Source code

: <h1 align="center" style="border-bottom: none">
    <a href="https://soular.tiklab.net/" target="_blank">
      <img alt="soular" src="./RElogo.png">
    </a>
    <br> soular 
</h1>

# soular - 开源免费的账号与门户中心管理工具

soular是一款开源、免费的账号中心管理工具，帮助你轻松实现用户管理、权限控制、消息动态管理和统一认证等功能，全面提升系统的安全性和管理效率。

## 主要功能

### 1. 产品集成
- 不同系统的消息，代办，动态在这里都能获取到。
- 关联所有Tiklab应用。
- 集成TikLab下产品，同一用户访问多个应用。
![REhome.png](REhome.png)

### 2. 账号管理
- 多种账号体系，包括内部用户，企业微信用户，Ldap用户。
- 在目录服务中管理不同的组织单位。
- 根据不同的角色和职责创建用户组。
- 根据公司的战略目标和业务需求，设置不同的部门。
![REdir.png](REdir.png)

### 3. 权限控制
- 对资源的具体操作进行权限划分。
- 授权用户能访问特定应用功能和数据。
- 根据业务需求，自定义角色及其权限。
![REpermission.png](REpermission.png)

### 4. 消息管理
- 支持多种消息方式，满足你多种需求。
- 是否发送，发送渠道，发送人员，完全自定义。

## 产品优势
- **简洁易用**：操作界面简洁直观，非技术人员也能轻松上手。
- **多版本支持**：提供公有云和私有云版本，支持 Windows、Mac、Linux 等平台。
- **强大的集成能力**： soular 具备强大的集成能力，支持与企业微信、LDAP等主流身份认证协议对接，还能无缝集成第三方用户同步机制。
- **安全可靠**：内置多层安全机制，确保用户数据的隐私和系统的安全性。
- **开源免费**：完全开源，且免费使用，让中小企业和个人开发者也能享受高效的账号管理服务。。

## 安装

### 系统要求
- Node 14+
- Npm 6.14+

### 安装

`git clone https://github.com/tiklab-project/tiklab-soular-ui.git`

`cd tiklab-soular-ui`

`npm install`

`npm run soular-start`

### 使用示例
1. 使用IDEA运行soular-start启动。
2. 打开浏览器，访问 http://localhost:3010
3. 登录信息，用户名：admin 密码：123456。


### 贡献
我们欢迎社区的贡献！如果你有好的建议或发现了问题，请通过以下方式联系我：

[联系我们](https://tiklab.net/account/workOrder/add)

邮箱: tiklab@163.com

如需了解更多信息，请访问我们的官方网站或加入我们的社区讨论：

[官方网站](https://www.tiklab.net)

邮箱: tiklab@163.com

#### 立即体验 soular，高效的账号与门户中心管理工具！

» **To do**
Above this instruction are the records; retype exactly the lines from the one containing "- 集成TikLab下产品，同一用户访问多个应用。" up to and including the one containing "- **安全可靠**：内置多层安全机制，确保用户数据的隐私和系统的安全性。".

» **Expected output**
- 集成TikLab下产品，同一用户访问多个应用。
![REhome.png](REhome.png)

### 2. 账号管理
- 多种账号体系，包括内部用户，企业微信用户，Ldap用户。
- 在目录服务中管理不同的组织单位。
- 根据不同的角色和职责创建用户组。
- 根据公司的战略目标和业务需求，设置不同的部门。
![REdir.png](REdir.png)

### 3. 权限控制
- 对资源的具体操作进行权限划分。
- 授权用户能访问特定应用功能和数据。
- 根据业务需求，自定义角色及其权限。
![REpermission.png](REpermission.png)

### 4. 消息管理
- 支持多种消息方式，满足你多种需求。
- 是否发送，发送渠道，发送人员，完全自定义。

## 产品优势
- **简洁易用**：操作界面简洁直观，非技术人员也能轻松上手。
- **多版本支持**：提供公有云和私有云版本，支持 Windows、Mac、Linux 等平台。
- **强大的集成能力**： soular 具备强大的集成能力，支持与企业微信、LDAP等主流身份认证协议对接，还能无缝集成第三方用户同步机制。
- **安全可靠**：内置多层安全机制，确保用户数据的隐私和系统的安全性。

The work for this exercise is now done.